*Exercise aim*: When you repeat the material, keep each line exact and omit the pictures.

*Provided data*:
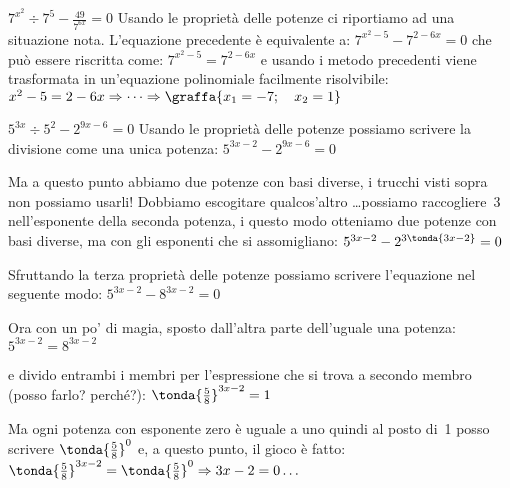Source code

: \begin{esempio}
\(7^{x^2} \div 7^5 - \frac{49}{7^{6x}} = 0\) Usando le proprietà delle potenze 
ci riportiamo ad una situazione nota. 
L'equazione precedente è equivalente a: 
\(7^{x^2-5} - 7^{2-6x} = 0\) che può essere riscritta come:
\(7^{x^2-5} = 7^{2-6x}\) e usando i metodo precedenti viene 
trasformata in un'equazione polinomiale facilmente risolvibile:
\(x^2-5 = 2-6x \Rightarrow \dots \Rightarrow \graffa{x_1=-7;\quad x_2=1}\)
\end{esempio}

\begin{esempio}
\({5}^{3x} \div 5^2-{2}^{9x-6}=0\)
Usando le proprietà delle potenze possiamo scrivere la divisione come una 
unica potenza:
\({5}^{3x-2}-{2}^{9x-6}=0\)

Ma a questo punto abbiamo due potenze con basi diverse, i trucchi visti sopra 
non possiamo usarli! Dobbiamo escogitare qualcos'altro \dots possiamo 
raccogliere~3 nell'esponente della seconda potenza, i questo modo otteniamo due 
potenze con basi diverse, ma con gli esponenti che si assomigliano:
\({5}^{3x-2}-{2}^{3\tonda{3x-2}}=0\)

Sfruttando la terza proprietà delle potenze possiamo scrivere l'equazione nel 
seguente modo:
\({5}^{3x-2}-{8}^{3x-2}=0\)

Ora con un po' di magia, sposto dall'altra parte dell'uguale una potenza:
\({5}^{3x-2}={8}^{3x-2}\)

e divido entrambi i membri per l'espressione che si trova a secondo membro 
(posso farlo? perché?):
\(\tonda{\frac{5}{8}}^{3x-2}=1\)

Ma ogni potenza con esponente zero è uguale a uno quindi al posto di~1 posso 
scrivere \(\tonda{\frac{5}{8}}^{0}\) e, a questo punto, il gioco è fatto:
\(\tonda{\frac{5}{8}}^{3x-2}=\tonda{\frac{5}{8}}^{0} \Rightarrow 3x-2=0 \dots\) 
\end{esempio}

*Task solution*:
Source code

: \begin{esempio}
\(7^{x^2} \div 7^5 - \frac{49}{7^{6x}} = 0\) Usando le proprietà delle potenze 
ci riportiamo ad una situazione nota. 
L'equazione precedente è equivalente a: 
\(7^{x^2-5} - 7^{2-6x} = 0\) che può essere riscritta come:
\(7^{x^2-5} = 7^{2-6x}\) e usando i metodo precedenti viene 
trasformata in un'equazione polinomiale facilmente risolvibile:
\(x^2-5 = 2-6x \Rightarrow \dots \Rightarrow \graffa{x_1=-7;\quad x_2=1}\)
\end{esempio}

\begin{esempio}
\({5}^{3x} \div 5^2-{2}^{9x-6}=0\)
Usando le proprietà delle potenze possiamo scrivere la divisione come una 
unica potenza:
\({5}^{3x-2}-{2}^{9x-6}=0\)

Ma a questo punto abbiamo due potenze con basi diverse, i trucchi visti sopra 
non possiamo usarli! Dobbiamo escogitare qualcos'altro \dots possiamo 
raccogliere~3 nell'esponente della seconda potenza, i questo modo otteniamo due 
potenze con basi diverse, ma con gli esponenti che si assomigliano:
\({5}^{3x-2}-{2}^{3\tonda{3x-2}}=0\)

Sfruttando la terza proprietà delle potenze possiamo scrivere l'equazione nel 
seguente modo:
\({5}^{3x-2}-{8}^{3x-2}=0\)

Ora con un po' di magia, sposto dall'altra parte dell'uguale una potenza:
\({5}^{3x-2}={8}^{3x-2}\)

e divido entrambi i membri per l'espressione che si trova a secondo membro 
(posso farlo? perché?):
\(\tonda{\frac{5}{8}}^{3x-2}=1\)

Ma ogni potenza con esponente zero è uguale a uno quindi al posto di~1 posso 
scrivere \(\tonda{\frac{5}{8}}^{0}\) e, a questo punto, il gioco è fatto:
\(\tonda{\frac{5}{8}}^{3x-2}=\tonda{\frac{5}{8}}^{0} \Rightarrow 3x-2=0 \dots\) 
\end{esempio}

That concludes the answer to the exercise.